I spent much of January 2016 working on a robot for MIT's Mobile Autonomous Systems Lab, which is a competition that gives teams a month to build fully autonomous robots to complete some task. The task for 2016 was to locate stacks of cubes in a randomly shaped arena and restack them by color. I wrote software for the robot, helped to design and implement our computer vision system, and did electrical work on our microcontroller. My team took first place in the competition. Our team wiki has details about our design and a log of how we managed our time throughout the month, and our code is available in our repository.
Pyxida is the flight computer that I helped MIT's rocket team develop as the lead of the Avionics subteam. It features an ARM microcontroller, barometer, GPS, and IMU that it uses to estimate the location and orientation of a rocket. It uses this information to trigger flight events and also transmits it to a ground station via the onboard XBee. The hardware was designed and fabricated by members of the team and has gone through several revisions over the course of a semester. I wrote most of the firmware for the device and the prototype version of the ground station application. I also developed testing and flight qualification plans for the project, managed the repository for the project, and set goals and deadlines for tasks.

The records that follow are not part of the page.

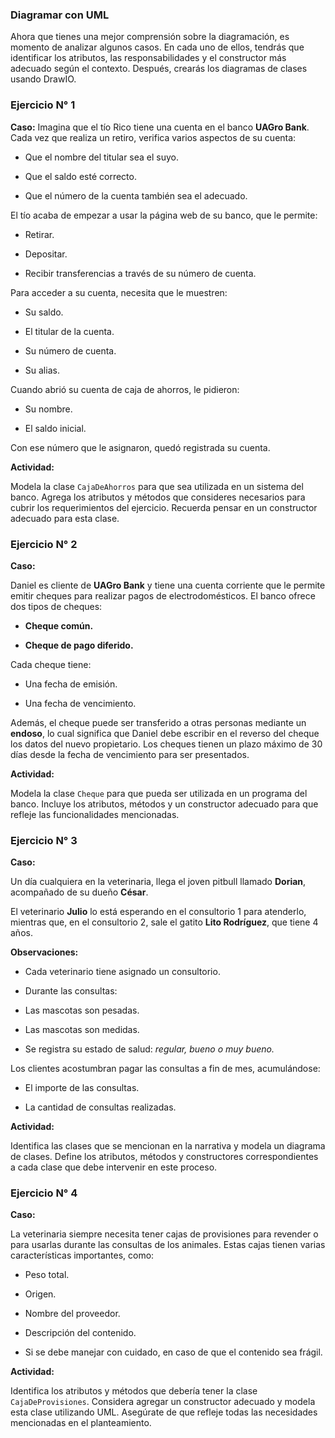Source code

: ### Diagramar con UML

Ahora que tienes una mejor comprensión sobre la diagramación, es momento de analizar algunos casos. En cada uno de ellos, tendrás que identificar los atributos, las responsabilidades y el constructor más adecuado según el contexto. Después, crearás los diagramas de clases usando DrawIO.

### Ejercicio N° 1

**Caso:**
Imagina que el tío Rico tiene una cuenta en el banco **UAGro Bank**. Cada vez que realiza un retiro, verifica varios aspectos de su cuenta: 

- Que el nombre del titular sea el suyo. 

- Que el saldo esté correcto. 

- Que el número de la cuenta también sea el adecuado.

El tío acaba de empezar a usar la página web de su banco, que le permite:

- Retirar.

- Depositar.

- Recibir transferencias a través de su número de cuenta.

Para acceder a su cuenta, necesita que le muestren:

- Su saldo.

- El titular de la cuenta.

- Su número de cuenta.

- Su alias.

Cuando abrió su cuenta de caja de ahorros, le pidieron:

- Su nombre.

- El saldo inicial.

Con ese número que le asignaron, quedó registrada su cuenta.

**Actividad:**

Modela la clase `CajaDeAhorros` para que sea utilizada en un sistema del banco. Agrega los atributos y métodos que consideres necesarios para cubrir los requerimientos del ejercicio. Recuerda pensar en un constructor adecuado para esta clase.

### Ejercicio N° 2

**Caso:**

Daniel es cliente de **UAGro Bank** y tiene una cuenta corriente que le permite emitir cheques para realizar pagos de electrodomésticos. El banco ofrece dos tipos de cheques:  

- **Cheque común.**  

- **Cheque de pago diferido.**

Cada cheque tiene:  

- Una fecha de emisión.  

- Una fecha de vencimiento.  

Además, el cheque puede ser transferido a otras personas mediante un **endoso**, lo cual significa que Daniel debe escribir en el reverso del cheque los datos del nuevo propietario. Los cheques tienen un plazo máximo de 30 días desde la fecha de vencimiento para ser presentados.

**Actividad:**

Modela la clase `Cheque` para que pueda ser utilizada en un programa del banco. Incluye los atributos, métodos y un constructor adecuado para que refleje las funcionalidades mencionadas.

### Ejercicio N° 3

**Caso:**

Un día cualquiera en la veterinaria, llega el joven pitbull llamado **Dorian**, acompañado de su dueño **César**.  

El veterinario **Julio** lo está esperando en el consultorio 1 para atenderlo, mientras que, en el consultorio 2, sale el gatito **Lito Rodríguez**, que tiene 4 años.  

**Observaciones:**

- Cada veterinario tiene asignado un consultorio.  

- Durante las consultas:

- Las mascotas son pesadas.

- Las mascotas son medidas.

- Se registra su estado de salud: _regular, bueno o muy bueno._  

Los clientes acostumbran pagar las consultas a fin de mes, acumulándose:

- El importe de las consultas.

- La cantidad de consultas realizadas.

**Actividad:**

Identifica las clases que se mencionan en la narrativa y modela un diagrama de clases. Define los atributos, métodos y constructores correspondientes a cada clase que debe intervenir en este proceso.

### Ejercicio N° 4

**Caso:**

La veterinaria siempre necesita tener cajas de provisiones para revender o para usarlas durante las consultas de los animales. Estas cajas tienen varias características importantes, como:  

- Peso total.  

- Origen.  

- Nombre del proveedor.  

- Descripción del contenido.  

- Si se debe manejar con cuidado, en caso de que el contenido sea frágil.  

**Actividad:**

Identifica los atributos y métodos que debería tener la clase `CajaDeProvisiones`. Considera agregar un constructor adecuado y modela esta clase utilizando UML. Asegúrate de que refleje todas las necesidades mencionadas en el planteamiento.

I have experimented with processes for generating fractals for many years. My most recent foray into this field is a fractal renderer that uses the parallel nature of GPU computation to quickly draw Mandelbrot and Julia sets. The majority of the calculation is done on the GPU in a shader program, so the host program only needs to direct the user's inputs to the graphics card. Many properties of the fractal are broken out to the user, including the equation that is iterated. It is changeable to any arbitrary input at runtime by recompiling the shader.
I wrote a basic 3D game engine in C++ using OpenGL. This was the project that I used to teach myself OpenGL, and the original version was written using immediate mode and the fixed function pipeline. As the project progressed, I transitioned it to use modern OpenGL features such as VBOs, VAOs, and shaders. It features terrain heightmap loading, particle systems, and object/world management. I have learned a lot more about C++, graphics programming, and version control since I developed TDML, but the repository for the project is still hosted here for historical purposes.
RemotePrint is a tool that I developed to make a 3D printer at my school network-accessible. It allows users to upload G-code files for prints, preheat extruders, initiate jobs, and monitor the status of the printer all from the same web interface. It provides a webcam stream of the printer embedded in the page and captures still images over time to produce a timelapse that the user can download when the print is complete. It is written entirely in Python and is hosted as a CGI script on a server connected to the printer.
I have built numerous high power rockets over the past six years. I have L2 certification from the National Association of Rocketry and continue to be an active member of MIT's Rocket Team. Though I am currently the lead of the Avionics subteam, I still enjoy working on the physical construction of rockets as it allows me to step away from the digital world for a short time and do something with my hands.